Nous avons droit, de manière régulière, à l’expertise de gens comme Marc Touati, responsable d’une des structures d’investissement de Natixis ou de Michel Godet qui cumule ses tâches de professeur au Conservatoire National des Arts et Métiers avec celles d’administrateur du groupe Bongrain, nous sommes autorisés à supporter les délires libéraux de Pascal Salin qui fabrique des modèles économiques comme moi je fais des crêpes à la Chandeleur, mais quelle place est donnée à la pensée économique alternative (oui, je sais, des fois nous avons droit aux commentaires amusés de quelques uns des post keynésiens de l’OFCE) et, plus encore, à celle des militants syndicaux qui travaillent sur ces questions ?

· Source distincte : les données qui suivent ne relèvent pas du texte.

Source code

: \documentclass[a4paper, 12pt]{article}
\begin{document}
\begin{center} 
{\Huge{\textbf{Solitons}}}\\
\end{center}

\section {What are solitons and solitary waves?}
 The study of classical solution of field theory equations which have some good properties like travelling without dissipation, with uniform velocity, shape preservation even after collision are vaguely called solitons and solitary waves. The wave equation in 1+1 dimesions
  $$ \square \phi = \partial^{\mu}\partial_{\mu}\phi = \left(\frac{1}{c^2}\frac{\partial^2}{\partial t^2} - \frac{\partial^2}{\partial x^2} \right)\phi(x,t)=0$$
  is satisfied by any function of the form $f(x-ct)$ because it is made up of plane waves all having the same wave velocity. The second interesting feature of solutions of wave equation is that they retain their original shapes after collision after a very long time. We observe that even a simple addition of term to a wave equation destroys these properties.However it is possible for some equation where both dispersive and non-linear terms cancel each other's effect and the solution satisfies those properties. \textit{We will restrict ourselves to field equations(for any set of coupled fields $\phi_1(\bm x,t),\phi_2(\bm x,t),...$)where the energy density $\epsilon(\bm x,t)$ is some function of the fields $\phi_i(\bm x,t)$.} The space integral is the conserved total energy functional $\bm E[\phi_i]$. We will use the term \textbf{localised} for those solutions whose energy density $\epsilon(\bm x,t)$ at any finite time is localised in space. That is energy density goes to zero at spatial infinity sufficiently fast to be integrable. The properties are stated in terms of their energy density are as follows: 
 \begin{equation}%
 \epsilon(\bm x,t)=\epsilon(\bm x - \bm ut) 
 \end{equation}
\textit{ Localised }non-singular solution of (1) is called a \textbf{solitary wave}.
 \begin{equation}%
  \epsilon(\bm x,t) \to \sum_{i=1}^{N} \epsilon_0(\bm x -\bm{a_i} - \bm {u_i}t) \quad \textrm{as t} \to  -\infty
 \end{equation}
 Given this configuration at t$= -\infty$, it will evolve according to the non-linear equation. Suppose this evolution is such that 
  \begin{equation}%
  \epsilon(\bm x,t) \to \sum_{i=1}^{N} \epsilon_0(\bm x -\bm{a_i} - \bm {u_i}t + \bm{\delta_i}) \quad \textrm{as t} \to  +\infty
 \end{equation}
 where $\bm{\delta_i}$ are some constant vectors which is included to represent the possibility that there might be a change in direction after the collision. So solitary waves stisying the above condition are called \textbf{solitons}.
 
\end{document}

Regardez la linguistique du mouvement social telle qu’on en parle à la télévision…
Quand les fonctionnaires se mettent en grève, « ils grognent », comme je ne sais quels animaux au juste.

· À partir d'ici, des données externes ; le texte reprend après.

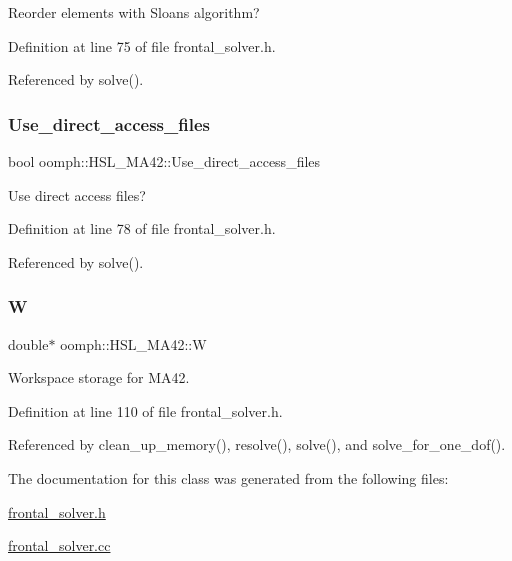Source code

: Reorder elements with Sloan\textquotesingle{}s algorithm? 



Definition at line 75 of file frontal\+\_\+solver.\+h.



Referenced by solve().

\mbox{\label{classoomph_1_1HSL__MA42_a2f3365a6349136a32fcb4096851f7a70}} 
\subsubsection{\texorpdfstring{Use\+\_\+direct\+\_\+access\+\_\+files}{Use\_direct\_access\_files}}
{\footnotesize\ttfamily bool oomph\+::\+H\+S\+L\+\_\+\+M\+A42\+::\+Use\+\_\+direct\+\_\+access\+\_\+files\hspace{0.3cm}{\ttfamily [private]}}



Use direct access files? 



Definition at line 78 of file frontal\+\_\+solver.\+h.



Referenced by solve().

\mbox{\label{classoomph_1_1HSL__MA42_ad12e72f377a117d7a106af587bcf4cac}} 
\subsubsection{\texorpdfstring{W}{W}}
{\footnotesize\ttfamily double$\ast$ oomph\+::\+H\+S\+L\+\_\+\+M\+A42\+::W\hspace{0.3cm}{\ttfamily [private]}}



Workspace storage for M\+A42. 



Definition at line 110 of file frontal\+\_\+solver.\+h.



Referenced by clean\+\_\+up\+\_\+memory(), resolve(), solve(), and solve\+\_\+for\+\_\+one\+\_\+dof().



The documentation for this class was generated from the following files\+:\begin{DoxyCompactItemize}
\item 
\hyperlink{frontal__solver_8h}{frontal\+\_\+solver.\+h}\item 
\hyperlink{frontal__solver_8cc}{frontal\+\_\+solver.\+cc}\end{DoxyCompactItemize}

Mais n’attendez pas cependant qu’on vous dise le pourquoi de tel ou tel mouvement social, qu’on vous fasse part des origines de l’affaire ou même du contenu des revendications exprimées.

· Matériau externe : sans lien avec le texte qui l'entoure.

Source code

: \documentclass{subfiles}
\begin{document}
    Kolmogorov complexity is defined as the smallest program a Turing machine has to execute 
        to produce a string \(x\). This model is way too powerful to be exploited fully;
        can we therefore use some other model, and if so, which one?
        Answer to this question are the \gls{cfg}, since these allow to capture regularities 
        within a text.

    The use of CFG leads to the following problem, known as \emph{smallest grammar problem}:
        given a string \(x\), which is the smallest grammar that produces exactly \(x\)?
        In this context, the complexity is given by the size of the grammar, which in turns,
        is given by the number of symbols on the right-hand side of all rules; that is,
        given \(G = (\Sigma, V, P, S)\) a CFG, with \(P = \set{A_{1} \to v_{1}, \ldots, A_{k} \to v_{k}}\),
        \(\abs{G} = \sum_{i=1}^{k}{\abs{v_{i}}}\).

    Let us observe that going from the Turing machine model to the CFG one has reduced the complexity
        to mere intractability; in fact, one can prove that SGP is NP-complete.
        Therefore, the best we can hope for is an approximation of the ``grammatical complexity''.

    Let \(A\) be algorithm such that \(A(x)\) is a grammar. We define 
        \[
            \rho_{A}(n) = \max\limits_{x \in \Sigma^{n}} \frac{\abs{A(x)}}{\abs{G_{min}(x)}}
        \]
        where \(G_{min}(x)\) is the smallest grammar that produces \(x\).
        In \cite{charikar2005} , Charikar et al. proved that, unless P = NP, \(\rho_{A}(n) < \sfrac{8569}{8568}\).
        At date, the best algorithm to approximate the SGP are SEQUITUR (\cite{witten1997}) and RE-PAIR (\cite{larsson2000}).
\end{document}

D’ailleurs, dans la France de Sarkozy, alors même que la conflictualité du travail n’est pas vraiment orientée à la baisse depuis deux trois ans, apparemment, on ne fait pas grève…
Alors, que l’action des salariés d’Arcelor Florange mette en question la stratégie de Nicolas Sarkozy est une évidence, notamment parce qu’elle en révèle à la fois les contours et les limites.
Accessoirement, je vous indique tout de même que le mouvement des sidérurgistes est populaire dans leur région, qu’il recueille des soutiens dans le monde de la création (Depardieu va-t-il se rappeler qu’il a joué dans Germinal ?) et qu’il doit sans doute être assez difficile de faire campagne pour Sarkozy du côté de Thionville Ouest…
Après, je conçois très bien la colère du président candidat parce qu’évidemment, matraques et grenades lacrymogènes dressées à l’encontre de salariés en lutte, cela fait désordre dans la campagne du « candidat du peuple »…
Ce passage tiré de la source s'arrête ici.